Given records:

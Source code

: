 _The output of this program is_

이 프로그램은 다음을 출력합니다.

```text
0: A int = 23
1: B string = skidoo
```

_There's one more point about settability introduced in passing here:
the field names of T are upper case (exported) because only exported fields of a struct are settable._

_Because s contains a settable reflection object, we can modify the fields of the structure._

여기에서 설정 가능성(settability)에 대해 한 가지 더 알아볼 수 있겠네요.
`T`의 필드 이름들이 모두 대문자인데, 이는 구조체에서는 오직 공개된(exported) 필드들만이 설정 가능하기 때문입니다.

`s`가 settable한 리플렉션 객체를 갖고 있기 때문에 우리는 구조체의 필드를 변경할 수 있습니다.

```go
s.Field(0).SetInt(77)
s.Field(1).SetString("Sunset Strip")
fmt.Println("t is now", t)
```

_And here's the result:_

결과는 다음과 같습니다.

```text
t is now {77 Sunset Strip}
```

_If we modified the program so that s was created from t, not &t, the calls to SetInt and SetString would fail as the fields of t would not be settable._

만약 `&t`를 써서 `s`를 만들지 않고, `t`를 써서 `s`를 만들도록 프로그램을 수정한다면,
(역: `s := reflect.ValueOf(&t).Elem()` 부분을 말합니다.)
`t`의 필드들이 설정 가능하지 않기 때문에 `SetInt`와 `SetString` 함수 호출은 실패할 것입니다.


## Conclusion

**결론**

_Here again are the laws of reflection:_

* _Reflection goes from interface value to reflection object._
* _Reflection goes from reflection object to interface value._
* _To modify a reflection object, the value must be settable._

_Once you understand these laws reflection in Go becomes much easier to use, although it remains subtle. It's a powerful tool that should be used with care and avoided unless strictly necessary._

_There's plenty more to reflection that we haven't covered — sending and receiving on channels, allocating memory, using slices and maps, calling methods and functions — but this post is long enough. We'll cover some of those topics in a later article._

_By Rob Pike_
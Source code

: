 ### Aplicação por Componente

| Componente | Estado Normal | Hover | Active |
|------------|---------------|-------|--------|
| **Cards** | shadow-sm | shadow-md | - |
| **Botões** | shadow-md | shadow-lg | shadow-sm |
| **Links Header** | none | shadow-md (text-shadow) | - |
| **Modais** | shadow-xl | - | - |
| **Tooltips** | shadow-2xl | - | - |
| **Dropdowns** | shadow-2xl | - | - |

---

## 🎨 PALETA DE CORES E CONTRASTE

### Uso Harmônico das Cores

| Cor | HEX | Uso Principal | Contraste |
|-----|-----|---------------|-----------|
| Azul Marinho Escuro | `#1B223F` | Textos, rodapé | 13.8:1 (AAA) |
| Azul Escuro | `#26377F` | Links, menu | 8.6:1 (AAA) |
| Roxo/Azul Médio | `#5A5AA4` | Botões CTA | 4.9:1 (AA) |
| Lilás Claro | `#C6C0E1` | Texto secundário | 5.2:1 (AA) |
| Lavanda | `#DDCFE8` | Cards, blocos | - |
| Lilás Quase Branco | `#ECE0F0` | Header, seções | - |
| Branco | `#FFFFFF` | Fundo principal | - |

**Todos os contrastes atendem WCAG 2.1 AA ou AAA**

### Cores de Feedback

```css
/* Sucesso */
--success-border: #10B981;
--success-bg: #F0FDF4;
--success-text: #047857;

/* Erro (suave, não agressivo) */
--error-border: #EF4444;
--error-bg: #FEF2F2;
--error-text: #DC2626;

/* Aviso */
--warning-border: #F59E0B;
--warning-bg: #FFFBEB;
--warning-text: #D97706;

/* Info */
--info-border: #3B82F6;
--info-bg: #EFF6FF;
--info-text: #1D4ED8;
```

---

Try it: Write out exactly the lines between the start of the entries and the line containing "one more point", including that line and the first one.

Completed exercise:
Source code

: _The output of this program is_

이 프로그램은 다음을 출력합니다.

```text
0: A int = 23
1: B string = skidoo
```

_There's one more point about settability introduced in passing here:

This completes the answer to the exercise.